- WORK INSTRUCTIONS -
With the pictures excluded, reproduce all of the data exactly.

###

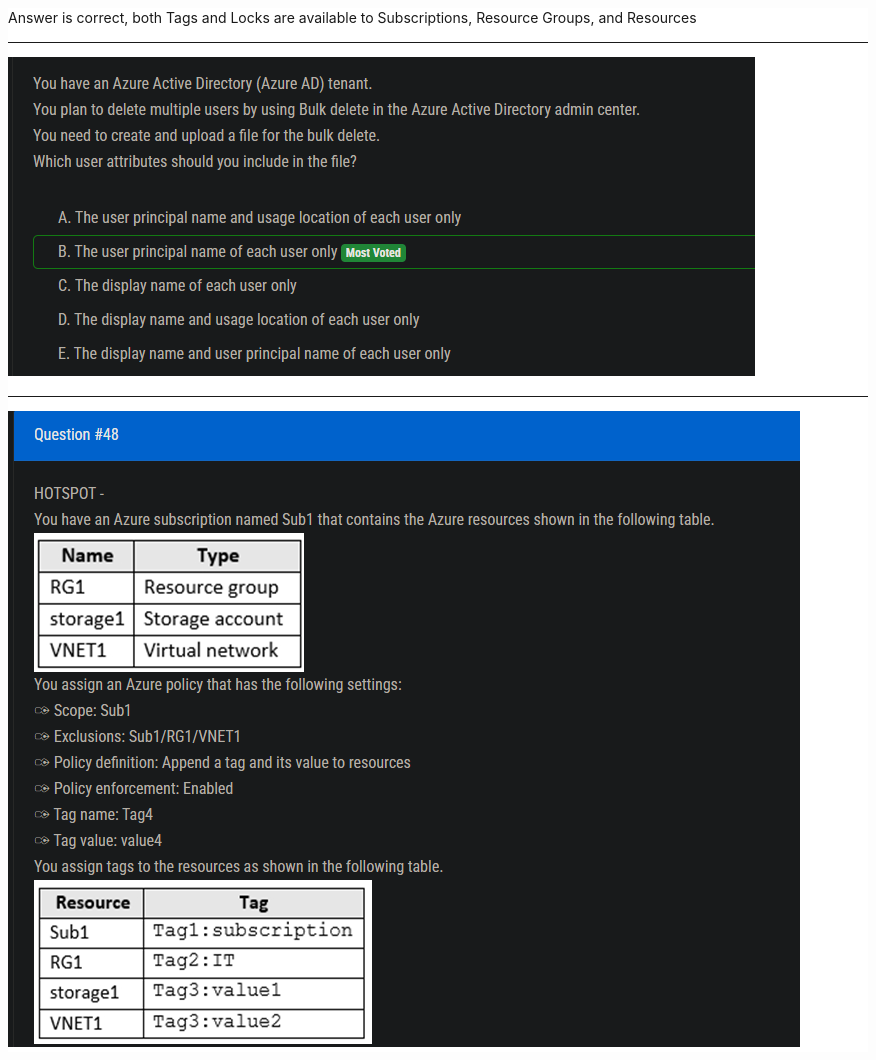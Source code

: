 Answer is correct, both Tags and Locks are available to Subscriptions, Resource Groups, and Resources

---

![alt text](image-333.png)

---

![alt text](image-334.png)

###

- RESPONSE TO THE TASK -
Source code

: Answer is correct, both Tags and Locks are available to Subscriptions, Resource Groups, and Resources

---

![alt text](image-333.png)

---

![alt text](image-334.png)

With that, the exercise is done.